Criadas por meio de requerimento, elas reúnem congressistas de diferentes partidos. A Frente Parlamentar Mista da Beleza e Bem-Estar, por exemplo, busca defender os interesses de profissionais e empresas do ramo. O mesmo acontece com as frentes em defesa do café, do setor de serviços, da Baixada Fluminense, da conclusão das obras públicas inacabadas e dos esportes equestres.
Quase um terço das frentes registradas atende a interesses de setores ou de categorias profissionais. Caso da indústria brasileira de bebidas, por exemplo, que conta com dois grupos idênticos em sua defesa, propostos por Guiga Peixoto (PSL-SP) e Fausto Pinato (PP-SP) com um mês de intervalo.
Sem o poder de disciplinar representantes ou orientar votos, o efeito prático das frentes é reduzido. De acordo com as regras da Câmara, o único poder conferido a elas é o de requerer espaços físicos para reuniões.
Para serem constituídas, as frentes precisam da assinatura de pelo menos 171 parlamentares.
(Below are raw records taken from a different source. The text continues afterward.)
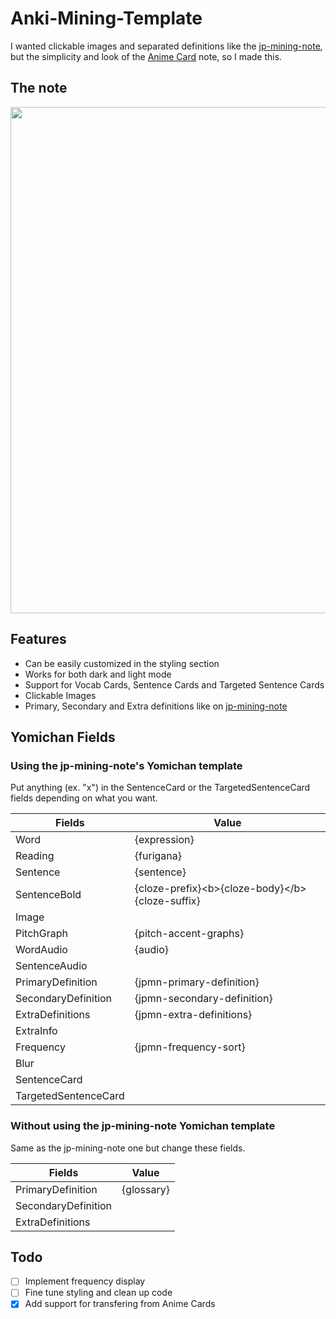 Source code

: # Anki-Mining-Template
I wanted clickable images and separated definitions like the [jp-mining-note](https://github.com/Aquafina-water-bottle/jp-mining-note), but the simplicity and look of the [Anime Card](https://github.com/friedrich-de/Basic-Mining-Deck) note, so I made this.

## The note
<img src="https://user-images.githubusercontent.com/66385422/255272167-3ff7ca00-ab41-4cdd-ba2b-e424f9b49a49.gif" width="810"/>


## Features
- Can be easily customized in the styling section
- Works for both dark and light mode
- Support for Vocab Cards, Sentence Cards and Targeted Sentence Cards
- Clickable Images
- Primary, Secondary and Extra definitions like on [jp-mining-note](https://github.com/Aquafina-water-bottle/jp-mining-note)

## Yomichan Fields
### Using the jp-mining-note's Yomichan template
Put anything (ex. "x") in the SentenceCard or the TargetedSentenceCard fields depending on what you want.

|Fields  |Value   |
|--------|--------|
|Word|{expression}|
|Reading|{furigana}|
|Sentence|{sentence}|
|SentenceBold|{cloze-prefix}\<b>{cloze-body}\</b>{cloze-suffix}|
|Image||
|PitchGraph|{pitch-accent-graphs}|
|WordAudio|{audio}|
|SentenceAudio||
|PrimaryDefinition|{jpmn-primary-definition}|
|SecondaryDefinition|{jpmn-secondary-definition}|
|ExtraDefinitions|{jpmn-extra-definitions}|
|ExtraInfo||
|Frequency|{jpmn-frequency-sort}|
|Blur||
|SentenceCard||
|TargetedSentenceCard||

### Without using the jp-mining-note Yomichan template
Same as the jp-mining-note one but change these fields.

|Fields  |Value   |
|--------|--------|
|PrimaryDefinition|{glossary}|
|SecondaryDefinition||
|ExtraDefinitions||

## Todo
- [ ] Implement frequency display
- [ ] Fine tune styling and clean up code
- [x] Add support for transfering from Anime Cards
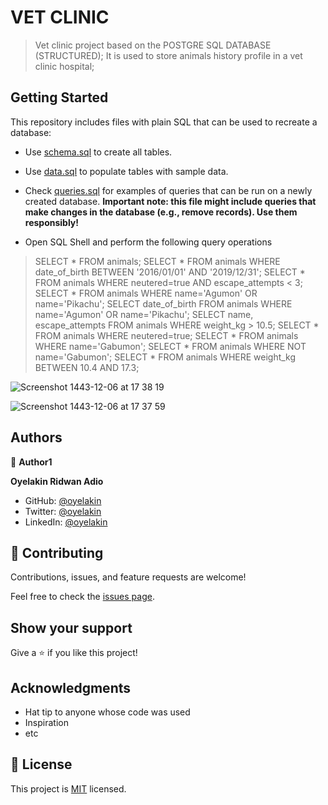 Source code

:# VET CLINIC
> Vet clinic project based on the POSTGRE SQL DATABASE (STRUCTURED);
> It is used to store animals history profile in a vet clinic hospital;


## Getting Started

This repository includes files with plain SQL that can be used to recreate a database:

- Use [schema.sql](./schema.sql) to create all tables.
- Use [data.sql](./data.sql) to populate tables with sample data.
- Check [queries.sql](./queries.sql) for examples of queries that can be run on a newly created database. **Important note: this file might include queries that make changes in the database (e.g., remove records). Use them responsibly!**


- Open SQL Shell and perform the following query operations
> SELECT * FROM animals;
> SELECT * FROM animals WHERE date_of_birth BETWEEN '2016/01/01' AND '2019/12/31';
> SELECT * FROM animals WHERE neutered=true AND escape_attempts < 3;
> SELECT * FROM animals WHERE name='Agumon' OR name='Pikachu';
> SELECT date_of_birth FROM animals WHERE name='Agumon' OR name='Pikachu';
> SELECT name, escape_attempts FROM animals WHERE weight_kg > 10.5;
> SELECT * FROM animals WHERE neutered=true;
> SELECT * FROM animals WHERE name='Gabumon';
> SELECT * FROM animals WHERE NOT name='Gabumon';
> SELECT * FROM animals WHERE weight_kg BETWEEN 10.4 AND 17.3;



![Screenshot 1443-12-06 at 17 38 19](https://user-images.githubusercontent.com/61976324/177379138-7b9f0ea1-caf0-4daa-ae00-4fabfdd3dbc4.png)

![Screenshot 1443-12-06 at 17 37 59](https://user-images.githubusercontent.com/61976324/177379283-c69953a9-3732-4cd8-98f0-c1831255f838.png)

## Authors

👤 **Author1**

**Oyelakin Ridwan Adio**
- GitHub: [@oyelakin](https://github.com/oyelakinG9)
- Twitter: [@oyelakin](https://twitter.com/OyelakinG1)
- LinkedIn: [@oyelakin](https://www.linkedin.com/in/oyelakin-ridwan-4b4a02b6/)

## 🤝 Contributing

Contributions, issues, and feature requests are welcome!

Feel free to check the [issues page](../../issues/).

## Show your support

Give a ⭐️ if you like this project!

## Acknowledgments

- Hat tip to anyone whose code was used
- Inspiration
- etc

## 📝 License

This project is [MIT](./MIT.md) licensed.
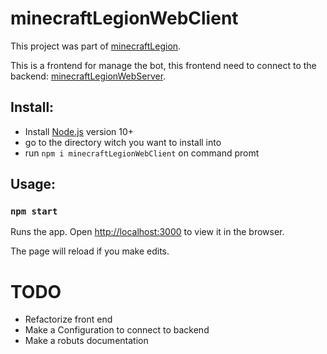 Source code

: 
# minecraftLegionWebClient

This project was part of [minecraftLegion](https://github.com/sefirosweb/minecraftLegion).

This is a frontend for manage the bot, this frontend need to connect to the backend: [minecraftLegionWebServer](https://github.com/sefirosweb/minecraftLegionWebServer).

## Install: 
- Install [Node.js](https://nodejs.dev/) version 10+ 
- go to the directory witch you want to install into
- run `npm i minecraftLegionWebClient` on command promt

## Usage:

### `npm start`

Runs the app.
Open [http://localhost:3000](http://localhost:3000) to view it in the browser.

The page will reload if you make edits.


# TODO
- Refactorize front end
- Make a Configuration to connect to backend
- Make a robuts documentation

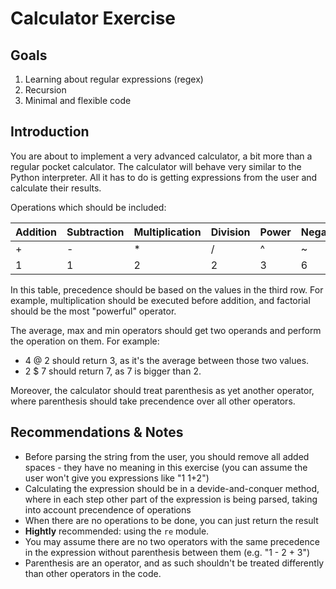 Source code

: # Calculator Exercise

## Goals

1. Learning about regular expressions (regex)
2. Recursion
3. Minimal and flexible code

## Introduction

You are about to implement a very advanced calculator, a bit more than a regular pocket calculator.
The calculator will behave very similar to the Python interpreter. All it has to do is getting expressions from the user and calculate their results.

Operations which should be included:

| Addition | Subtraction | Multiplication | Division | Power | Negate | Modulo | Factorial | Average | Max | Min |
|----------|-------------|----------------|----------|-------|--------|--------|-----------|---------|-----|-----|
| +        | -           | *              | /        | ^     | ~      | %      | !         | @       | $   | &   |
| 1        | 1           | 2              | 2        | 3     | 6      | 4      | 7         | 5       | 5   | 5   |

In this table, precedence should be based on the values in the third row. For example, multiplication should be executed before addition, and factorial should be the most "powerful" operator.

The average, max and min operators should get two operands and perform the operation on them. For example:

* 4 @ 2 should return 3, as it's the average between those two values.
* 2 $ 7 should return 7, as 7 is bigger than 2.

Moreover, the calculator should treat parenthesis as yet another operator, where parenthesis should take precendence over all other operators.

## Recommendations & Notes

* Before parsing the string from the user, you should remove all added spaces - they have no meaning in this exercise (you can assume the user won't give you expressions like "1 1+2")
* Calculating the expression should be in a devide-and-conquer method, where in each step other part of the expression is being parsed, taking into account precendence of operations
* When there are no operations to be done, you can just return the result
* **Hightly** recommended: using the `re` module.
* You may assume there are no two operators with the same precedence in the expression without parenthesis between them (e.g. "1 - 2 + 3")
* Parenthesis are an operator, and as such shouldn't be treated differently than other operators in the code.
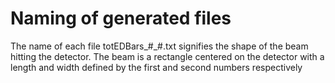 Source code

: # Naming of generated files

The name of each file totEDBars_#_#.txt signifies the shape of the beam hitting the detector. The beam is a rectangle centered on the detector with a length and width defined by the first and second numbers respectively
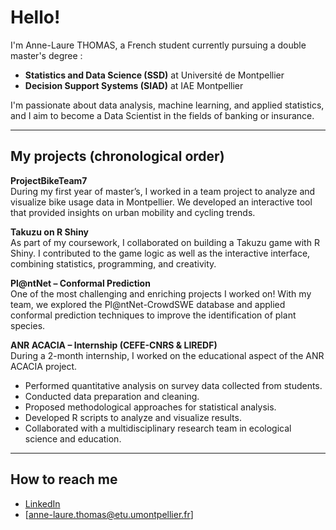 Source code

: # Hello!  
I'm Anne-Laure THOMAS, a French student currently pursuing a double master's degree :  
-  **Statistics and Data Science (SSD)** at Université de Montpellier  
-  **Decision Support Systems (SIAD)** at IAE Montpellier  

I'm passionate about data analysis, machine learning, and applied statistics, and I aim to become a Data Scientist in the fields of banking or insurance.   

---

## My projects (chronological order)

**ProjectBikeTeam7**  
During my first year of master’s, I worked in a team project to analyze and visualize bike usage data in Montpellier. We developed an interactive tool that provided insights on urban mobility and cycling trends.  

**Takuzu on R Shiny**  
As part of my coursework, I collaborated on building a Takuzu game with R Shiny. I contributed to the game logic as well as the interactive interface, combining statistics, programming, and creativity.  

**Pl@ntNet – Conformal Prediction**  
One of the most challenging and enriching projects I worked on! With my team, we explored the Pl@ntNet-CrowdSWE database and applied conformal prediction techniques to improve the identification of plant species.

**ANR ACACIA – Internship (CEFE-CNRS & LIREDF)**   
During a 2-month internship, I worked on the educational aspect of the ANR ACACIA project.  
- Performed quantitative analysis on survey data collected from students.  
- Conducted data preparation and cleaning.  
- Proposed methodological approaches for statistical analysis.  
- Developed R scripts to analyze and visualize results.  
- Collaborated with a multidisciplinary research team in ecological science and education.  

---

## How to reach me  

- [LinkedIn](www.linkedin.com/in/anne-laure-thomas-38312528a)   
- [anne-laure.thomas@etu.umontpellier.fr] 
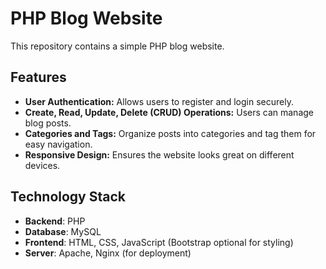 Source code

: # PHP Blog Website

This repository contains a simple PHP blog website.

## Features

- **User Authentication:** Allows users to register and login securely.
- **Create, Read, Update, Delete (CRUD) Operations:** Users can manage blog posts.
- **Categories and Tags:** Organize posts into categories and tag them for easy navigation.
- **Responsive Design:** Ensures the website looks great on different devices.

## Technology Stack

- **Backend**: PHP
- **Database**: MySQL
- **Frontend**: HTML, CSS, JavaScript (Bootstrap optional for styling)
- **Server**: Apache, Nginx (for deployment)
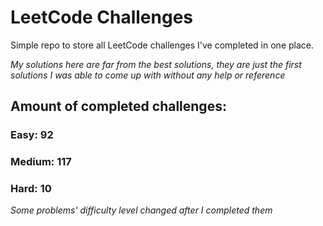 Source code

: 
# LeetCode Challenges

Simple repo to store all LeetCode challenges I've completed in one place.

<i>My solutions here are far from the best solutions, they are just the first solutions I was able to come up with without any help or reference</i>

## Amount of completed challenges:

### Easy: 92

### Medium: 117

### Hard: 10

<i>Some problems' difficulty level changed after I completed them</i>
Segundo o deputado Lafayette de Andrada (Republicanos-MG), que assinou a favor da criação de 262 frentes, a subscrição é “uma questão de cortesia”. “Um deputado está formando uma frente e precisa de um número mínimo de assinaturas. Ele pergunta se não me importo de assinar. Aí eu assino, de maneira cordial”, afirma.
Para Andrada, o aceno que Bolsonaro fez no início do governo de que dialogaria com bancadas temáticas, e não com partidos, impulsionou a criação das frentes. “Serviu como um combustível”, afirma.
Já na análise do analista legislativo e doutor em ciência política Lourimar Rabelo, a proliferação de frentes se deu no contexto da grande renovação da Câmara em 2019, com parlamentares buscando “protagonismo”. “As frentes são um meio não legislativo de atuar e ganhar reconhecimento”, diz.
Mesmo sem poder regimental, as frentes mais atuantes servem como ponte entre o Congresso e setores específicos, podendo influenciar a pauta de votações. É de autoria, por exemplo, do deputado federal Marcelo Ramos (PL-AM), da Frente Parlamentar Mista de Apoio ao Mercado Imobiliário, o projeto de lei que amplia o prazo de redução da carga de tributos federais para incorporadoras e construtoras de projetos do Minha Casa Minha Vida.
“Na reunião de formação da frente, o presidente da CBIC (Câmara Brasileira da Indústria da Construção) levantou essa questão (da tributação). Eu falei: ‘Pô’, esse problema tem solução legislativa e apresentei o projeto. Na votação houve o trabalho de mobilização da frente.” As informações são do jornal O Estado de S. Paulo.